──────── Data provided ────────

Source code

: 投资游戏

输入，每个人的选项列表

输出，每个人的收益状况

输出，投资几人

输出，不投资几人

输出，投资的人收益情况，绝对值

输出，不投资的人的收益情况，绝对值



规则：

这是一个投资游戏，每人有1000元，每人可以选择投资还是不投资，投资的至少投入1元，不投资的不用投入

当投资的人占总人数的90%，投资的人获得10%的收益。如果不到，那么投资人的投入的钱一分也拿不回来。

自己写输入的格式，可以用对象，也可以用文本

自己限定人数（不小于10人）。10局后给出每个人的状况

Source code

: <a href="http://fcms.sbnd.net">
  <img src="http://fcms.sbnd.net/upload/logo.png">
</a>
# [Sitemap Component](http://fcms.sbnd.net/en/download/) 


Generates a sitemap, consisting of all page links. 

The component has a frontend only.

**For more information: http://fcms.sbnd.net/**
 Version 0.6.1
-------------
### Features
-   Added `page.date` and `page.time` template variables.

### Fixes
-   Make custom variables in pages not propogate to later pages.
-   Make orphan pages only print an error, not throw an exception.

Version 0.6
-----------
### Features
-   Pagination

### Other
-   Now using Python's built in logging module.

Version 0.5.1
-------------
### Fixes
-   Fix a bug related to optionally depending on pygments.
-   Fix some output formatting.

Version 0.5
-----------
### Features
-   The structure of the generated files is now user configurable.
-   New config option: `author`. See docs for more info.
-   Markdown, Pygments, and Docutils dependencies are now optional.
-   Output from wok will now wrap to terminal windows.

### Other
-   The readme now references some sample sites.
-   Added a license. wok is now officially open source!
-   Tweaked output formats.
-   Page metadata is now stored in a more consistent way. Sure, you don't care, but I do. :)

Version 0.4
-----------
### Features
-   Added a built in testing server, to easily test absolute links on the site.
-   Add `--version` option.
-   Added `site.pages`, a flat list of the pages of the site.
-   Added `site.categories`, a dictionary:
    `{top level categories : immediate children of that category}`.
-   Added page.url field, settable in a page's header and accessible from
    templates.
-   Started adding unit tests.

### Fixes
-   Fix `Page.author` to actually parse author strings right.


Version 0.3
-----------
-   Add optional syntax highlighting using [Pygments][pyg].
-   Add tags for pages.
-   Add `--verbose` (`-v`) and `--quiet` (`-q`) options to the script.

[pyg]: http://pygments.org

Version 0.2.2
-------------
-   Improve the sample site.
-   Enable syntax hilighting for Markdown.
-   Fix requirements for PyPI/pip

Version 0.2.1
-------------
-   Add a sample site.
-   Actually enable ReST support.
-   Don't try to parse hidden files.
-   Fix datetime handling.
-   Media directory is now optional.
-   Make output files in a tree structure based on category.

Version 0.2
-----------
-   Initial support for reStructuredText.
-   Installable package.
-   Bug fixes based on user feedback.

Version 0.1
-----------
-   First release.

────────

*Instructions to follow*:
Beginning at the top of the data, extract each line through the line containing "The component has a frontend only." and return those lines exactly, with nothing added.

*Written reply*:
Source code

: 投资游戏

输入，每个人的选项列表

输出，每个人的收益状况

输出，投资几人

输出，不投资几人

输出，投资的人收益情况，绝对值

输出，不投资的人的收益情况，绝对值



规则：

这是一个投资游戏，每人有1000元，每人可以选择投资还是不投资，投资的至少投入1元，不投资的不用投入

当投资的人占总人数的90%，投资的人获得10%的收益。如果不到，那么投资人的投入的钱一分也拿不回来。

自己写输入的格式，可以用对象，也可以用文本

自己限定人数（不小于10人）。10局后给出每个人的状况

Source code

: <a href="http://fcms.sbnd.net">
  <img src="http://fcms.sbnd.net/upload/logo.png">
</a>
# [Sitemap Component](http://fcms.sbnd.net/en/download/) 


Generates a sitemap, consisting of all page links. 

The component has a frontend only.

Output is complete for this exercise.